Neither approach is of particular use to a sincere Christian active in business. The church has fallen into these extremes for two reasons.

First, many Christians understand neither business nor the issues facing church members who work in it.

Second, and more troubling, many of us don't have a clear theology of business. The church urgently needs to identify and teach how God sees business and how it can intrinsically further his purposes.

Inadequate model

While many recent business failures appear to have been the result of clear-cut criminal behavior, many were not.

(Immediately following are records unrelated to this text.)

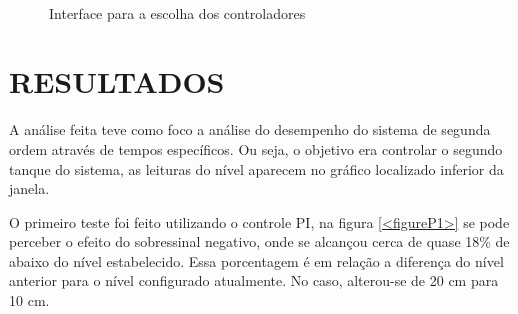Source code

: \documentclass[a4paper,12pt]{article}
\begin{document}
\begin{figure}[H]
     \centering
     \hspace{4ex}
     \\
     \caption{Interface para a escolha dos controladores}
     \label{fig:controladores}
\end{figure}


\newpage


\thispagestyle{main}

\section{RESULTADOS}

\hspace{4ex}A análise feita teve como foco a análise do desempenho do sistema de segunda ordem através de tempos específicos. Ou seja, o objetivo era controlar o segundo tanque do sistema, as leituras do nível aparecem no gráfico localizado inferior da janela.

\hspace{4ex}O primeiro teste foi feito utilizando o controle PI, na figura \ref{<figureP1>} se pode perceber o efeito do sobressinal negativo, onde se alcançou cerca de quase 18\% de  abaixo do nível estabelecido. Essa porcentagem é em relação a diferença do nível anterior para o nível configurado atualmente. No caso, alterou-se de 20 cm para 10 cm.
\end{document}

Apparently we have witnessed not merely defects in human character but also a fundamental failure of the dominant business model.

Most business schools teach that a corporate manager's primary responsibility is to maximize shareholder value by taking all possible actions within the bounds of the law. Under this model, many "good" executives are taught to look for gray areas in legal and accounting standards and push their companies to the colorable limit. Because there remains plenty of room for unethical behavior even within legal limits, we need something more.

To help prepare Christian managers who will not cooperate with Enron-like shenanigans, we need a model built around a theological telos for business. If maximizing shareholder value alone is an inadequate goal, what should a corporate manager who is seeking to glorify God pursue?

We can build the answer to this question from the ground up by examining the grand movements of God's story as recorded in Scripture.

Creation

The opening lines of Genesis speak of God's purposes for humankind. In Genesis 1:28 he gives Adam and Eve a charge: "God blessed them and said to them, 'Be fruitful and increase in number; fill the earth and subdue it. Rule over the fish of the sea and the birds of the air and over every living creature that moves on the ground.' "

This call serves as the bedrock on which to build an understanding of the fundamental purpose of business in God's kingdom. Specifically, from God's perspective, business exists to:

  • Create and distribute goods and services to meet the needs of people.

  • Provide employment that allows people to use their gifts and abilities creatively.